## Work required
Starting at the line that holds "or $\lhd$. In" and stopping at the line that holds "this way we can", restate the records below word for word, with both of those lines included.

(Dataset entries)
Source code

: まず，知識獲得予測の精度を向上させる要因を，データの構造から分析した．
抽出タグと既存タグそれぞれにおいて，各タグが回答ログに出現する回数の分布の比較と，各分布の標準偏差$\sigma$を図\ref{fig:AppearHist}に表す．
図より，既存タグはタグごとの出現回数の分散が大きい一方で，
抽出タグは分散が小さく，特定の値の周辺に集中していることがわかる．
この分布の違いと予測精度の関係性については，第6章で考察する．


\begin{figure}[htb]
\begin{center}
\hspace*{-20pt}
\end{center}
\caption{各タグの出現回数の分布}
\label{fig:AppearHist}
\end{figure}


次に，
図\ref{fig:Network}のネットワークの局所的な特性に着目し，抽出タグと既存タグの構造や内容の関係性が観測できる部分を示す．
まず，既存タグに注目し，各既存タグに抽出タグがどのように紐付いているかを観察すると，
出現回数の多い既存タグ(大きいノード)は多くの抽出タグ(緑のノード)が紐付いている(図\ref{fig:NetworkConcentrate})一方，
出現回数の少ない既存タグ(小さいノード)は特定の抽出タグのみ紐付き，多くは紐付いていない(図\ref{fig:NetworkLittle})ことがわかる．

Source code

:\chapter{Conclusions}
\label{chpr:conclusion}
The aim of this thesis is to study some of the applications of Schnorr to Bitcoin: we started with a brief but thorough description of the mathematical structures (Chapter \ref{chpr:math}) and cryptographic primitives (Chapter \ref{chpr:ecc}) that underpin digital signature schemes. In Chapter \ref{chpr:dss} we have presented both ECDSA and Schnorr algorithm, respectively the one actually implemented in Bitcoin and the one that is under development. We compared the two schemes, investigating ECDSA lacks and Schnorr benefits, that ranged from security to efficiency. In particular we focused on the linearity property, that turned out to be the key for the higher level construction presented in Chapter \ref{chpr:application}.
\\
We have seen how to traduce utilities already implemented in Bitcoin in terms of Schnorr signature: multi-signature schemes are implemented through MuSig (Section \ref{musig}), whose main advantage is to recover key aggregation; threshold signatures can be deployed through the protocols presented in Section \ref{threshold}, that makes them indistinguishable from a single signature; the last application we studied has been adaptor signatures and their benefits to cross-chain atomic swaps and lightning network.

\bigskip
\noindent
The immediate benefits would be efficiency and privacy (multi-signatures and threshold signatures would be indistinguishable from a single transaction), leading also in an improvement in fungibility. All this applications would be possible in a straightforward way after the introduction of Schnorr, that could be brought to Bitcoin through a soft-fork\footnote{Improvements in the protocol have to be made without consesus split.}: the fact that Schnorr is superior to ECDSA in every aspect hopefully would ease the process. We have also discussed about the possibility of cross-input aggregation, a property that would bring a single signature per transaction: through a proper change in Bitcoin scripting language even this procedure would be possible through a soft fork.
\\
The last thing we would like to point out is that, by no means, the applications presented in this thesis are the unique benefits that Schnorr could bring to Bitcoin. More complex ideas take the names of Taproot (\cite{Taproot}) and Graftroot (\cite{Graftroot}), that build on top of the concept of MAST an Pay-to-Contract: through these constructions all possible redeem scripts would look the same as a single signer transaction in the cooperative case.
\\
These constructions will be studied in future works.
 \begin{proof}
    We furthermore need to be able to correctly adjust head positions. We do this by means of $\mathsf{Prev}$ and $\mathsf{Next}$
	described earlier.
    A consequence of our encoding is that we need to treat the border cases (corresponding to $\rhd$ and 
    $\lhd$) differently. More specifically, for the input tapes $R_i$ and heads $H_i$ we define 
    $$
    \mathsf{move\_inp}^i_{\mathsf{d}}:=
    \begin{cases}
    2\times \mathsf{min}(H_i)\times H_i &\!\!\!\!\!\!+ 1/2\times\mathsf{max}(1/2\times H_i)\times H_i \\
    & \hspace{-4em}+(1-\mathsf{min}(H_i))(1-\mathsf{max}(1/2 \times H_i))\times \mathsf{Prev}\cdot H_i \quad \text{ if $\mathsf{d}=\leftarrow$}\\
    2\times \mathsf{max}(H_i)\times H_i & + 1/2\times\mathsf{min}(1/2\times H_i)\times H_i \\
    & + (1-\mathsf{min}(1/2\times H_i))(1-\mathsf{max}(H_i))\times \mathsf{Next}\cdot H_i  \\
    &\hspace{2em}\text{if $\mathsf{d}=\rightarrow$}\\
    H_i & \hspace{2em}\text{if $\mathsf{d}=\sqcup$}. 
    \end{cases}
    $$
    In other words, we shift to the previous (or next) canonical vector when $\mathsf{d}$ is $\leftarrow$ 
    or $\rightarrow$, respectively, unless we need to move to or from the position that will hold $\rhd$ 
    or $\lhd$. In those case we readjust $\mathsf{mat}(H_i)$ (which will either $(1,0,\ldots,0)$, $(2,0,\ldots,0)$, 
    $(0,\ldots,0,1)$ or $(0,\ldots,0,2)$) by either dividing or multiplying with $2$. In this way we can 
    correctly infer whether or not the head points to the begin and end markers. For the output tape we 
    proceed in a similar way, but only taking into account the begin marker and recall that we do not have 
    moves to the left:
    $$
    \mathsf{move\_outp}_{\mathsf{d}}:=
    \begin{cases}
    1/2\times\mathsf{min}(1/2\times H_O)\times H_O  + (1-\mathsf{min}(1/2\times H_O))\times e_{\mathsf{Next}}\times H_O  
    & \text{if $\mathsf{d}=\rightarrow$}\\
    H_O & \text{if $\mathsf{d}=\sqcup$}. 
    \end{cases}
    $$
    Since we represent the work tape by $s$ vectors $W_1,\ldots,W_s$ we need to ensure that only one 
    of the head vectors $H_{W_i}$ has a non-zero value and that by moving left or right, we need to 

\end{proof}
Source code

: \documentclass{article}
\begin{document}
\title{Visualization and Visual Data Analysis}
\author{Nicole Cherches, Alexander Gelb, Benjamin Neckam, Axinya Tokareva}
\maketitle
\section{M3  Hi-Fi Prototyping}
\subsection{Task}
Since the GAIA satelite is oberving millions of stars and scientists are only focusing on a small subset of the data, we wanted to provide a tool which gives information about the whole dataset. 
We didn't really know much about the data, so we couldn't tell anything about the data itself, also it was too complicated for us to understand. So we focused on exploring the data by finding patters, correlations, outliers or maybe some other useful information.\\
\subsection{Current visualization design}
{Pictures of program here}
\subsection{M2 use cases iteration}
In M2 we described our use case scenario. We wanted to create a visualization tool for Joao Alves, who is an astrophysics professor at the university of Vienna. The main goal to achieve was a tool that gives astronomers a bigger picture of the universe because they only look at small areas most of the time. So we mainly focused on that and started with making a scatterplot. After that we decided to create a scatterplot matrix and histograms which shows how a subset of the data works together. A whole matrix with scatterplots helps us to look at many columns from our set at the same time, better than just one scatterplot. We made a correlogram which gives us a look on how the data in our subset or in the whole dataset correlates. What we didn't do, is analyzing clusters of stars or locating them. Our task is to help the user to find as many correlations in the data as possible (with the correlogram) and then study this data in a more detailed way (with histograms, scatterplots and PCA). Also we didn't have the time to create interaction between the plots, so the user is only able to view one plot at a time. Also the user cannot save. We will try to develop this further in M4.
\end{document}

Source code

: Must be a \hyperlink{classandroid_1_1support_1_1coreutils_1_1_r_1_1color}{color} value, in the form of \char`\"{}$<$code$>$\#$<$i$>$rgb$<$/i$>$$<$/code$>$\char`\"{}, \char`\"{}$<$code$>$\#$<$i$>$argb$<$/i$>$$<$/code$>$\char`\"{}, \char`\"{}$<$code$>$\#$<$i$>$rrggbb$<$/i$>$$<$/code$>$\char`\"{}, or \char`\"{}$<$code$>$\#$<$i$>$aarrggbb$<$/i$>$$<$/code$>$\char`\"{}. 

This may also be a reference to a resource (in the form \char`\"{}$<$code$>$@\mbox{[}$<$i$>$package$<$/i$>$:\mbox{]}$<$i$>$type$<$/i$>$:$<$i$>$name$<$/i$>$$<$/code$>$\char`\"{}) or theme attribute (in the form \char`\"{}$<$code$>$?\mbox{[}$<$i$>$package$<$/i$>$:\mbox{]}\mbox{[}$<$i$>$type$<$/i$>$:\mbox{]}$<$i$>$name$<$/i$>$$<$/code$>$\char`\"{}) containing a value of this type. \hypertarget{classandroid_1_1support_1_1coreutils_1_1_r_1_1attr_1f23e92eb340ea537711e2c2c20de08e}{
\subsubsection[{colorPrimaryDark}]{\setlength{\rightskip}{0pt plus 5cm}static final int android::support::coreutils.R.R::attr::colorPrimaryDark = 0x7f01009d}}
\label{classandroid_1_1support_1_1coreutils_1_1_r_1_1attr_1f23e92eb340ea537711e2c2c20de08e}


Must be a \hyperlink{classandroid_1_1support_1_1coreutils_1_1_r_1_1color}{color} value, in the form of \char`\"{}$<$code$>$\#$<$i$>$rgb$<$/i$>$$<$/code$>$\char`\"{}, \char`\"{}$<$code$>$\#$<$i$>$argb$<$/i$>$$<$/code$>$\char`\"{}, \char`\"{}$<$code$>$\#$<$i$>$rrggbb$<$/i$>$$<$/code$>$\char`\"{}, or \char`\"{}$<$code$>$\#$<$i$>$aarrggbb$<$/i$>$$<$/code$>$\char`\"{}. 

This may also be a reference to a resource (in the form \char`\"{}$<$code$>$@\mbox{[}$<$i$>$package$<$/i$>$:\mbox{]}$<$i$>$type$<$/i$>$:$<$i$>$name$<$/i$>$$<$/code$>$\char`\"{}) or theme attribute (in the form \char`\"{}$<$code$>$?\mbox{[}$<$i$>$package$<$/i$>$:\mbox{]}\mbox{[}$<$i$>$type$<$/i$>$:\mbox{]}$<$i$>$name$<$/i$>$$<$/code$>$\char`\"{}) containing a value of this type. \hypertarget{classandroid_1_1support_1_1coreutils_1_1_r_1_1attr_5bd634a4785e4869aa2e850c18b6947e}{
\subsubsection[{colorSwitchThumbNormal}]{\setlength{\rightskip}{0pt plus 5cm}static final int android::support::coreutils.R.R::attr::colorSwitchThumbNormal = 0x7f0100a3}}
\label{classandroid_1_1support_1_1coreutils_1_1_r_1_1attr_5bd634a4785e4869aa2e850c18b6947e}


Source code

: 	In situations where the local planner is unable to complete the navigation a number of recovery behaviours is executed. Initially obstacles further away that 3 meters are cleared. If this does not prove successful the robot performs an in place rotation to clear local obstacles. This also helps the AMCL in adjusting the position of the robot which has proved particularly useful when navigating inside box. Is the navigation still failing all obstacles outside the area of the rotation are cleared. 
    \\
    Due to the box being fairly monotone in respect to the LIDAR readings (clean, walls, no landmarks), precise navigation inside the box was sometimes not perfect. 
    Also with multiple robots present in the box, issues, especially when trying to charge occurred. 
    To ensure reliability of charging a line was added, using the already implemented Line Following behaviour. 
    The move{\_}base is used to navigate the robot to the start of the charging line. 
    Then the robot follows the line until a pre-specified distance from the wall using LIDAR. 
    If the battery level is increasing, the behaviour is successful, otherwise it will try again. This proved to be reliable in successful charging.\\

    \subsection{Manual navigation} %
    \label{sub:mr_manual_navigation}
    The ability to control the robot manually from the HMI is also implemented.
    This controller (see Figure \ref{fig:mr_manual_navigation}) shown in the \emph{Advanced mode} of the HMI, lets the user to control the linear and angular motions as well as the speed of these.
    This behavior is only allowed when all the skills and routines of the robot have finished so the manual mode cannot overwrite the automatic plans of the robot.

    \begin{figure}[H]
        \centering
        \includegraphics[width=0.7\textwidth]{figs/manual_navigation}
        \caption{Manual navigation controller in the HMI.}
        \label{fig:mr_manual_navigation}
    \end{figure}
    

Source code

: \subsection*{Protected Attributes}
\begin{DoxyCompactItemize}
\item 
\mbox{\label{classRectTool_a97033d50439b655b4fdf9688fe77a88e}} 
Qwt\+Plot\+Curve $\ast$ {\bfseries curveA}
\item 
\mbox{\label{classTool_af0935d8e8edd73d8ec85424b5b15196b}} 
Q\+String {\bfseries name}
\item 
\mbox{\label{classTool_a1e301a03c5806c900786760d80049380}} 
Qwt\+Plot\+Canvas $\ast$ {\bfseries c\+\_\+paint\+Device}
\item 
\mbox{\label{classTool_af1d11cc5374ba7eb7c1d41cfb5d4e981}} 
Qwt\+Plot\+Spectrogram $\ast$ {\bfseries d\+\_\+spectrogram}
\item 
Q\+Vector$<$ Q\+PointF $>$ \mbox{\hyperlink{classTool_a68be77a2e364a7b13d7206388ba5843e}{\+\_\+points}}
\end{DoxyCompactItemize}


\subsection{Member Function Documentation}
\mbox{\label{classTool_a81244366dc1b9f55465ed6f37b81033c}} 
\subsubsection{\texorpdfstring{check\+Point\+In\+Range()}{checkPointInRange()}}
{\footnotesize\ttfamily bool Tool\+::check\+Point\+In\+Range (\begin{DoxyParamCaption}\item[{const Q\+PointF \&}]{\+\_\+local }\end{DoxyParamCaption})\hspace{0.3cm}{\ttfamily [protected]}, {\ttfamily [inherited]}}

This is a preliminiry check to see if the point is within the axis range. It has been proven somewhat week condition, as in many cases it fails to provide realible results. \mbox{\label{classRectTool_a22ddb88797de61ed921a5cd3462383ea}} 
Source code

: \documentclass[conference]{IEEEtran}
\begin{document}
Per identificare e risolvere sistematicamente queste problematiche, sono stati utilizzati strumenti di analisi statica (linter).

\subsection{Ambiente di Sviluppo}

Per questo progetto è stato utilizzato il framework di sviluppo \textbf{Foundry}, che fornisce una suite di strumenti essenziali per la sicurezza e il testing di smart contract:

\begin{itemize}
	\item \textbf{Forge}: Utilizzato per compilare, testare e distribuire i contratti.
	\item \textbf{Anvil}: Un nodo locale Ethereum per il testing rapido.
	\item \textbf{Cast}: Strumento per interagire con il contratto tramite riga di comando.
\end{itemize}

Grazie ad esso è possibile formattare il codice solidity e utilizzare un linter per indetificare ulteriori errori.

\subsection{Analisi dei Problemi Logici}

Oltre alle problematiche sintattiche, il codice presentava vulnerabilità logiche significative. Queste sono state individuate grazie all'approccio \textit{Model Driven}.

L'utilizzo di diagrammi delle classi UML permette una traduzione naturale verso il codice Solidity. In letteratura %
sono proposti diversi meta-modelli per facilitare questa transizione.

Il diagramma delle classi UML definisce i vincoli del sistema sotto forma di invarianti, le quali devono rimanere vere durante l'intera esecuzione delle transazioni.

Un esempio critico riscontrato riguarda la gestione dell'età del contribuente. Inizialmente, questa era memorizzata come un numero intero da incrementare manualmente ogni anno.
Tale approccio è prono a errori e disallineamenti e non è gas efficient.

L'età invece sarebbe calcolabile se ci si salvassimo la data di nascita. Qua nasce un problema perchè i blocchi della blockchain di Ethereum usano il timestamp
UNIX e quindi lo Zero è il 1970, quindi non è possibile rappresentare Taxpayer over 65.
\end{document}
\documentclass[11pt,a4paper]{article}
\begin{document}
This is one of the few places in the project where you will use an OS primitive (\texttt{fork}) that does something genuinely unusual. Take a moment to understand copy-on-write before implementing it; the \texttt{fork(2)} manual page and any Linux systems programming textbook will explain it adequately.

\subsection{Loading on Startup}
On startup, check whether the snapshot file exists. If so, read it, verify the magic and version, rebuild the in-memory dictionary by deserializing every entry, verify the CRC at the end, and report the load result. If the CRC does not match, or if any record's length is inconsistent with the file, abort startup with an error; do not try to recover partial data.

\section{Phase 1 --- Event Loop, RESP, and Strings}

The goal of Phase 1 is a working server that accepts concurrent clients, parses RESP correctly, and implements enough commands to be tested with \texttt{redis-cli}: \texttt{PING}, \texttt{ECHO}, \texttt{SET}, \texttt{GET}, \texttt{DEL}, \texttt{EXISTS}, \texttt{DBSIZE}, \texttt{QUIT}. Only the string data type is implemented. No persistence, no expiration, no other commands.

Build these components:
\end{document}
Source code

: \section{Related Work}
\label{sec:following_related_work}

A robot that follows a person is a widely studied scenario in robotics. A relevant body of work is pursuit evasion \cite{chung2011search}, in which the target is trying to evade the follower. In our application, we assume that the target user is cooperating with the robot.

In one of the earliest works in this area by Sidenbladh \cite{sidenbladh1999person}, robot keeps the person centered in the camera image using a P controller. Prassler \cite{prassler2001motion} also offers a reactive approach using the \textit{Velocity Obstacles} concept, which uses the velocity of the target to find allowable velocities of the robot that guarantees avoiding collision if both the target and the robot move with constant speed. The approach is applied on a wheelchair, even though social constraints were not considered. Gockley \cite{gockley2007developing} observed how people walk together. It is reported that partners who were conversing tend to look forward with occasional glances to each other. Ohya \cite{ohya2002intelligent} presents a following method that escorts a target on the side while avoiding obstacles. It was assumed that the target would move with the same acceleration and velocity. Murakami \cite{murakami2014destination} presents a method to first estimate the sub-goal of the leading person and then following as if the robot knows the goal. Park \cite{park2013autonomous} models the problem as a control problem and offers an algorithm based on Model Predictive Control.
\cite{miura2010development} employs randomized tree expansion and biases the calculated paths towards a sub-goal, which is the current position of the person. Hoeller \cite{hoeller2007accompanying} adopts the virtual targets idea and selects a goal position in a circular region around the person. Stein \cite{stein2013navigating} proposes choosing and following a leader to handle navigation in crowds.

## Exercise output
    or $\lhd$. In those case we readjust $\mathsf{mat}(H_i)$ (which will either $(1,0,\ldots,0)$, $(2,0,\ldots,0)$, 
    $(0,\ldots,0,1)$ or $(0,\ldots,0,2)$) by either dividing or multiplying with $2$. In this way we can 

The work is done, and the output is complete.